__Work instruction__. In the records below, find the line that contains "brew bundle" and the line that contains "- Storage account", then retype exactly those two lines and every line between them.

__Exercise material__.
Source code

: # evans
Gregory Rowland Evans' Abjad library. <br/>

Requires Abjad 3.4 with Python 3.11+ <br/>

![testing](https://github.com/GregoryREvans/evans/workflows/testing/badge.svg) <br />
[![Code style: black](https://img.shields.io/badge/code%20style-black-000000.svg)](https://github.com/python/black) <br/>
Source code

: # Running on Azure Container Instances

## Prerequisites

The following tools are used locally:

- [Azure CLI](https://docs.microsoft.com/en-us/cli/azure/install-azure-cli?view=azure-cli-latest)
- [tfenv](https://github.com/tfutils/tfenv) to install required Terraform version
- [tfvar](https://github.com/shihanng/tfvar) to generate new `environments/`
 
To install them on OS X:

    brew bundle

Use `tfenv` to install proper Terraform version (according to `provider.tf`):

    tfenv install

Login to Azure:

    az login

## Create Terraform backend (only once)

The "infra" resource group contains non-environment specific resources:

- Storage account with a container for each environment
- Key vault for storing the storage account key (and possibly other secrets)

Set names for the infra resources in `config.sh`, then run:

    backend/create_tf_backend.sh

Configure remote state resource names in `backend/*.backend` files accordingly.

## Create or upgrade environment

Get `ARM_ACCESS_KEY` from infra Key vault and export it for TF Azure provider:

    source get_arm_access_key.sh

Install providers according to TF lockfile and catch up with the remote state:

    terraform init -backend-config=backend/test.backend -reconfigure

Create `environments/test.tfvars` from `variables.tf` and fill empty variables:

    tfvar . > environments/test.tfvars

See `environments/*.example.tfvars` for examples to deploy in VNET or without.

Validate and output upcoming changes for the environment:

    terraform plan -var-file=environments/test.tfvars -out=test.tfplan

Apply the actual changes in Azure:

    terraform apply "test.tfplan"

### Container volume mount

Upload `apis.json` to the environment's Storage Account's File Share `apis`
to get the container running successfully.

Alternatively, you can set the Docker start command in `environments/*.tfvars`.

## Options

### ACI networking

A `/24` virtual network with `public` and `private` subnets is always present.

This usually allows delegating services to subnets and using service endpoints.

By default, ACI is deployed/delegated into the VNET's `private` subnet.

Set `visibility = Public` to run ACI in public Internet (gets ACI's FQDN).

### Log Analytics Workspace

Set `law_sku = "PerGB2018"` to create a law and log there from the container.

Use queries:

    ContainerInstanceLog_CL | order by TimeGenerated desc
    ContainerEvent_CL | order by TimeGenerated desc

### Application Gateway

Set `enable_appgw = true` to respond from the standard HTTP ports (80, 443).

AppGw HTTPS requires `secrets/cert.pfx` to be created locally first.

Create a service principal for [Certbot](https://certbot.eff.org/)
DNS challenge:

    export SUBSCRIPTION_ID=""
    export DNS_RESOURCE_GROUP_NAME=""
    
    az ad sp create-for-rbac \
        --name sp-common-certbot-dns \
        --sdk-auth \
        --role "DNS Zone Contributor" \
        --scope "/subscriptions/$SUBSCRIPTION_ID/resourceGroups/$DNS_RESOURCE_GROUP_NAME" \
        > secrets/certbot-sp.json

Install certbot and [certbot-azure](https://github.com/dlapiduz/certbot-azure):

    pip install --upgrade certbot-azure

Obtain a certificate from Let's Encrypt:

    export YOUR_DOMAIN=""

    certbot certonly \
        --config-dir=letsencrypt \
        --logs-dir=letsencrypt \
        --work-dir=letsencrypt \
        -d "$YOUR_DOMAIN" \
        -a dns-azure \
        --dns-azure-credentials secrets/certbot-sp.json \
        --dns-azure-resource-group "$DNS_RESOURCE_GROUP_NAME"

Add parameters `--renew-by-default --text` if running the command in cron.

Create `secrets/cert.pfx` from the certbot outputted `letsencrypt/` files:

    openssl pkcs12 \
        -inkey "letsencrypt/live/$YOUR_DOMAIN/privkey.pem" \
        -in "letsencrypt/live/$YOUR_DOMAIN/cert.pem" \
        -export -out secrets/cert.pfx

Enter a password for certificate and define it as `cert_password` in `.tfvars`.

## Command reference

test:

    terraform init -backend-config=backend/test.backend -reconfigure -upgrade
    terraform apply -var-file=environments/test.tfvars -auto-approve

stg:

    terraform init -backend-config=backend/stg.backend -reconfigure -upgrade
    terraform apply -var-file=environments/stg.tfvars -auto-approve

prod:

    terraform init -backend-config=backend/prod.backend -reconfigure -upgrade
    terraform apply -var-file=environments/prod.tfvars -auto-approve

__Task solution__.
    brew bundle

Use `tfenv` to install proper Terraform version (according to `provider.tf`):

    tfenv install

Login to Azure:

    az login

## Create Terraform backend (only once)

The "infra" resource group contains non-environment specific resources:

- Storage account with a container for each environment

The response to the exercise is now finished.